**Data to use:**
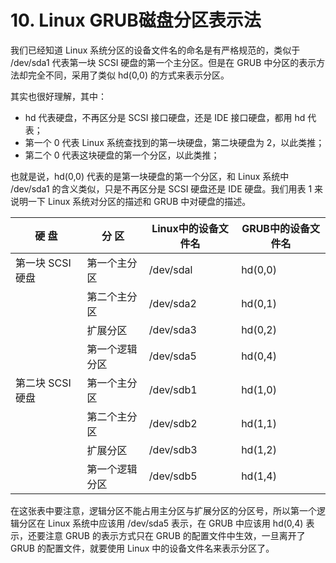 # 10. Linux GRUB磁盘分区表示法

我们已经知道 Linux 系统分区的设备文件名的命名是有严格规范的，类似于 /dev/sda1 代表第一块 SCSI 硬盘的第一个主分区。但是在 GRUB 中分区的表示方法却完全不同，采用了类似 hd(0,0) 的方式来表示分区。

其实也很好理解，其中： 

* hd 代表硬盘，不再区分是 SCSI 接口硬盘，还是 IDE 接口硬盘，都用 hd 代表；
* 第一个 0 代表 Linux 系统查找到的第一块硬盘，第二块硬盘为 2，以此类推；
* 第二个 0 代表这块硬盘的第一个分区，以此类推；

也就是说，hd(0,0) 代表的是第一块硬盘的第一个分区，和 Linux 系统中 /dev/sda1 的含义类似，只是不再区分是 SCSI 硬盘还是 IDE 硬盘。我们用表 1 来说明一下 Linux 系统对分区的描述和 GRUB 中对硬盘的描述。

|硬 盘|分 区|Linux中的设备文件名|GRUB中的设备文件名|
| -----------------------------------------------| ----------------| ---------------------| --------------------|
|第一块 SCSI 硬盘<br />|第一个主分区|/dev/sdal|hd(0,0)|
||第二个主分区|/dev/sda2|hd(0,1)|
||扩展分区|/dev/sda3|hd(0,2)|
||第一个逻辑分区|/dev/sda5|hd(0,4)|
|第二块 SCSI 硬盘<br />|第一个主分区|/dev/sdb1|hd(1,0)|
||第二个主分区|/dev/sdb2|hd(1,1)|
||扩展分区|/dev/sdb3|hd(1,2)|
||第一个逻辑分区|/dev/sdb5|hd(1,4)|

在这张表中要注意，逻辑分区不能占用主分区与扩展分区的分区号，所以第一个逻辑分区在 Linux 系统中应该用 /dev/sda5 表示，在  GRUB 中应该用 hd(0,4) 表示，还要注意 GRUB 的表示方式只在 GRUB 的配置文件中生效，一旦离开了 GRUB  的配置文件，就要使用 Linux 中的设备文件名来表示分区了。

**Assigned task:** Output nothing but the lines from the one that contains "SCSI 硬盘<br />|第一个主分区|/dev/sdal|hd(0,0)|" through the final line of the entries above, exactly as they appear.

**Output of the task:**
|第一块 SCSI 硬盘<br />|第一个主分区|/dev/sdal|hd(0,0)|
||第二个主分区|/dev/sda2|hd(0,1)|
||扩展分区|/dev/sda3|hd(0,2)|
||第一个逻辑分区|/dev/sda5|hd(0,4)|
|第二块 SCSI 硬盘<br />|第一个主分区|/dev/sdb1|hd(1,0)|
||第二个主分区|/dev/sdb2|hd(1,1)|
||扩展分区|/dev/sdb3|hd(1,2)|
||第一个逻辑分区|/dev/sdb5|hd(1,4)|

在这张表中要注意，逻辑分区不能占用主分区与扩展分区的分区号，所以第一个逻辑分区在 Linux 系统中应该用 /dev/sda5 表示，在  GRUB 中应该用 hd(0,4) 表示，还要注意 GRUB 的表示方式只在 GRUB 的配置文件中生效，一旦离开了 GRUB  的配置文件，就要使用 Linux 中的设备文件名来表示分区了。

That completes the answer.